Table of Contents
Ancient Greek (grc)
Versions
- AGDT 1.2
Obtaining and License
The AGDT is freely downloadable from here under the Creative Commons Attribution-NonCommercial-ShareAlike 2.5 license. The license in short:
- non-commercial usage
- modification and redistribution permitted under the same license
- linking to the treebank website and citing the principal publication in publications required
AGDT was created by volunteering students and researchers from across the world. It is part of the Perseus Digital Library, a project on classical languages, hosted at the Tufts University, Medford, MA 02155, Massachusetts, USA.
References
- Website
- Data
- no separate citation
- Principal publications
- David Bamman, Gregory Crane: The Ancient Greek and Latin Dependency Treebanks. In: Caroline Sporleder, Antal van den Bosch, Kalliopi Zervanou (eds.): Language Technology for Cultural Heritage, ser. Foundations of Human Language Processing and Technology. Springer, Berlin / Heidelberg, Germany, 2011.
- Documentation
- XML schema for the file format (also included in the distribution)
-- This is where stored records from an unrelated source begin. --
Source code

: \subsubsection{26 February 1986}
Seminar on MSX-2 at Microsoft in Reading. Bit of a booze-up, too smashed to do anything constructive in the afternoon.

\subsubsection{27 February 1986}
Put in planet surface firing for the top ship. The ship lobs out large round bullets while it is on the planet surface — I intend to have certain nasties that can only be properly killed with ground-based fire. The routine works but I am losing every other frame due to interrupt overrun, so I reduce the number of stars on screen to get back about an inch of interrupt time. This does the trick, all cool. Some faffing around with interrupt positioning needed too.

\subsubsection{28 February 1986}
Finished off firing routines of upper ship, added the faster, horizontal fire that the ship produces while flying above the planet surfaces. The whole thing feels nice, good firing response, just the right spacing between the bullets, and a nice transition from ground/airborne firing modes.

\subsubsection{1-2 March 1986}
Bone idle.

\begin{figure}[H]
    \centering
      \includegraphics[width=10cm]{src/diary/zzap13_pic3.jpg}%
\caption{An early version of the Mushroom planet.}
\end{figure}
- David Bamman, Gregory Crane: Guidelines for the Syntactic Annotation of the Ancient Greek Dependency Treebank (1.1). Tufts University, Medford, Massachusetts, USA, 2008.
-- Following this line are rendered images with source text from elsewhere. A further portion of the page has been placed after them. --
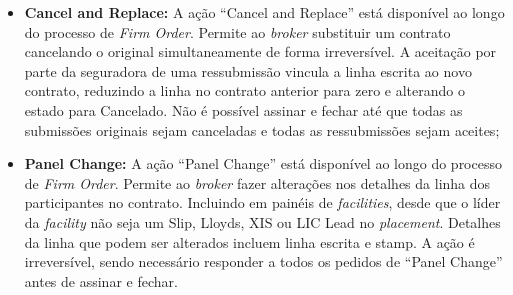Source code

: \begin{itemize}
\begin{itemize}
                 \item \textbf{Cancel and Replace:}
                 A ação ``Cancel and Replace'' está disponível ao longo do processo de \textit{Firm Order}. Permite ao \textit{broker} substituir um contrato cancelando o original simultaneamente de forma irreversível. A aceitação por parte da seguradora de uma ressubmissão vincula a linha escrita ao novo contrato, reduzindo a linha no contrato anterior para zero e alterando o estado para Cancelado. Não é possível assinar e fechar até que todas as submissões originais sejam canceladas e todas as ressubmissões sejam aceites;
                 
                 \item \textbf{Panel Change:}
                 A ação ``Panel Change'' está disponível ao longo do processo de \textit{Firm Order}. Permite ao \textit{broker} fazer alterações nos detalhes da linha dos participantes no contrato. Incluindo em painéis de \textit{facilities}, desde que o líder da \textit{facility} não seja um Slip, Lloyds, XIS ou LIC Lead no \textit{placement}. Detalhes da linha que podem ser alterados incluem linha escrita e stamp. A ação é irreversível, sendo necessário responder a todos os pedidos de ``Panel Change'' antes de assinar e fechar.
            \end{itemize}           

\end{itemize}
- Morphosyntactic tags are described in the README file.
Domain
Homer: Illiad (750 BC), Odyssey (700 BC); Hesiod (650 BC), Aeschylus (500 BC); Sophocles: Ajax (445 BC).
Size
AGDT contains 308,882 tokens in 21160 non-empty sentences, yielding 14.60 tokens per sentence on average. No official training-test data split is defined. For our HamleDT experiments, we took the smallest file called 1999.01.0015.xml
(5925 tokens / 528 sentences; Aeschylus: Suppliants) for testing and the rest (302,957 tokens / 20632 sentences) for training.
Inside
The native file format of the treebank is based on XML. Greek letters are romanized using Beta Code, a romanization scheme used widely not only in the Perseus project. It can be mapped 1-1 on the original Greek letters in UTF-8; however, embedded non-Greek words (such as the lemmas “comma” and “other”) cannot be identified automatically (and we do not want to decode them).
Morphological annotation consists of lemma and nine-character positional morphosyntactic tag. Disambiguation has been done manually (gold standard).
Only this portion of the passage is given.